**WORK ITEM**
After going through the data, give the number of lines that contain the word "library" as your sole answer.

**DATA SECTION**
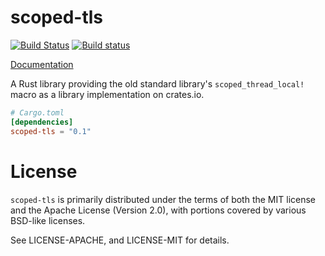 # scoped-tls

[![Build Status](https://travis-ci.org/alexcrichton/scoped-tls.svg?branch=master)](https://travis-ci.org/alexcrichton/scoped-tls)
[![Build status](https://ci.appveyor.com/api/projects/status/9tatexq47i3ee13k?svg=true)](https://ci.appveyor.com/project/alexcrichton/flate2-rs)

[Documentation](http://alexcrichton.com/scoped-tls)

A Rust library providing the old standard library's `scoped_thread_local!` macro
as a library implementation on crates.io.

```toml
# Cargo.toml
[dependencies]
scoped-tls = "0.1"
```

# License

`scoped-tls` is primarily distributed under the terms of both the MIT license and
the Apache License (Version 2.0), with portions covered by various BSD-like
licenses.

See LICENSE-APACHE, and LICENSE-MIT for details.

**PROBLEM SOLUTION**
2